● **Task details**
Reproduce the complete set of records, exactly as they appear.

(The input)

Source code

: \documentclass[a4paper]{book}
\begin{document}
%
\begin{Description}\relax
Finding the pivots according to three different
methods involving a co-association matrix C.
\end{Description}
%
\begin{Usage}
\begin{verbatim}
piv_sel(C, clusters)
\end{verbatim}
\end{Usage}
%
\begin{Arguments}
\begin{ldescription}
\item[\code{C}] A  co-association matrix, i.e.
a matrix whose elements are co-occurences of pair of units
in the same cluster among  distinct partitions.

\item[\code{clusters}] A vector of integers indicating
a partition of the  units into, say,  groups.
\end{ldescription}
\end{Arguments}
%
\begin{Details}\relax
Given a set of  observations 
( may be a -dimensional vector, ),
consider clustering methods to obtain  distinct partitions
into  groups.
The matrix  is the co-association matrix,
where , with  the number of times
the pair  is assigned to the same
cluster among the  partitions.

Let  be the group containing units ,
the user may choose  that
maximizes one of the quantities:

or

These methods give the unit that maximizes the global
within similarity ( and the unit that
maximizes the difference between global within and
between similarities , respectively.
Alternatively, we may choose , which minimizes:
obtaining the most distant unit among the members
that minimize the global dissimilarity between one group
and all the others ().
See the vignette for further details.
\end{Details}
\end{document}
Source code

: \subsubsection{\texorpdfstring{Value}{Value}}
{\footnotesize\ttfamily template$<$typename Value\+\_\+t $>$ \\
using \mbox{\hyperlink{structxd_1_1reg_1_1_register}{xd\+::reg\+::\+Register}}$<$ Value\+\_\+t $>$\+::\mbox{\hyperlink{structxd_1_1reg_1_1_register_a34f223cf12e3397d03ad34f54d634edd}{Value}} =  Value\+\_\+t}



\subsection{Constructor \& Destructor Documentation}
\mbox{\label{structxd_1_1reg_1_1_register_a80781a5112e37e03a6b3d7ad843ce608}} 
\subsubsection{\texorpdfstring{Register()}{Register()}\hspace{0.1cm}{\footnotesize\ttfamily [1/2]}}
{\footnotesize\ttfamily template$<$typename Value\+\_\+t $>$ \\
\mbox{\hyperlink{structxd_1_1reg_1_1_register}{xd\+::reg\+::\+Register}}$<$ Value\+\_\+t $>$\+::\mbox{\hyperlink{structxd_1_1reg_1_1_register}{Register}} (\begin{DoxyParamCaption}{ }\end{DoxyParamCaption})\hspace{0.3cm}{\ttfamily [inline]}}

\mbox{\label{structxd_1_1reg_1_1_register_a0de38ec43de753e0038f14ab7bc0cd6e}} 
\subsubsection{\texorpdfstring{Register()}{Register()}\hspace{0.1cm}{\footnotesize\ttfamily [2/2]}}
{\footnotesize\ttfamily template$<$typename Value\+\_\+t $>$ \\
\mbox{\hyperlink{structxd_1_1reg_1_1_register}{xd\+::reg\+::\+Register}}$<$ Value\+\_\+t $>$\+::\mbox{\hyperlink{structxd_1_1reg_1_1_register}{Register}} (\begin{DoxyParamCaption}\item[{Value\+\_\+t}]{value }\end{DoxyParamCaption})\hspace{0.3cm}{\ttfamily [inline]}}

(End The input)

● **Solution to this problem**
Source code

: \documentclass[a4paper]{book}
\begin{document}
%
\begin{Description}\relax
Finding the pivots according to three different
methods involving a co-association matrix C.
\end{Description}
%
\begin{Usage}
\begin{verbatim}
piv_sel(C, clusters)
\end{verbatim}
\end{Usage}
%
\begin{Arguments}
\begin{ldescription}
\item[\code{C}] A  co-association matrix, i.e.
a matrix whose elements are co-occurences of pair of units
in the same cluster among  distinct partitions.

\item[\code{clusters}] A vector of integers indicating
a partition of the  units into, say,  groups.
\end{ldescription}
\end{Arguments}
%
\begin{Details}\relax
Given a set of  observations 
( may be a -dimensional vector, ),
consider clustering methods to obtain  distinct partitions
into  groups.
The matrix  is the co-association matrix,
where , with  the number of times
the pair  is assigned to the same
cluster among the  partitions.

Let  be the group containing units ,
the user may choose  that
maximizes one of the quantities:

or

These methods give the unit that maximizes the global
within similarity ( and the unit that
maximizes the difference between global within and
between similarities , respectively.
Alternatively, we may choose , which minimizes:
obtaining the most distant unit among the members
that minimize the global dissimilarity between one group
and all the others ().
See the vignette for further details.
\end{Details}
\end{document}
Source code

: \subsubsection{\texorpdfstring{Value}{Value}}
{\footnotesize\ttfamily template$<$typename Value\+\_\+t $>$ \\
using \mbox{\hyperlink{structxd_1_1reg_1_1_register}{xd\+::reg\+::\+Register}}$<$ Value\+\_\+t $>$\+::\mbox{\hyperlink{structxd_1_1reg_1_1_register_a34f223cf12e3397d03ad34f54d634edd}{Value}} =  Value\+\_\+t}



\subsection{Constructor \& Destructor Documentation}
\mbox{\label{structxd_1_1reg_1_1_register_a80781a5112e37e03a6b3d7ad843ce608}} 
\subsubsection{\texorpdfstring{Register()}{Register()}\hspace{0.1cm}{\footnotesize\ttfamily [1/2]}}
{\footnotesize\ttfamily template$<$typename Value\+\_\+t $>$ \\
\mbox{\hyperlink{structxd_1_1reg_1_1_register}{xd\+::reg\+::\+Register}}$<$ Value\+\_\+t $>$\+::\mbox{\hyperlink{structxd_1_1reg_1_1_register}{Register}} (\begin{DoxyParamCaption}{ }\end{DoxyParamCaption})\hspace{0.3cm}{\ttfamily [inline]}}

\mbox{\label{structxd_1_1reg_1_1_register_a0de38ec43de753e0038f14ab7bc0cd6e}} 
\subsubsection{\texorpdfstring{Register()}{Register()}\hspace{0.1cm}{\footnotesize\ttfamily [2/2]}}
{\footnotesize\ttfamily template$<$typename Value\+\_\+t $>$ \\
\mbox{\hyperlink{structxd_1_1reg_1_1_register}{xd\+::reg\+::\+Register}}$<$ Value\+\_\+t $>$\+::\mbox{\hyperlink{structxd_1_1reg_1_1_register}{Register}} (\begin{DoxyParamCaption}\item[{Value\+\_\+t}]{value }\end{DoxyParamCaption})\hspace{0.3cm}{\ttfamily [inline]}}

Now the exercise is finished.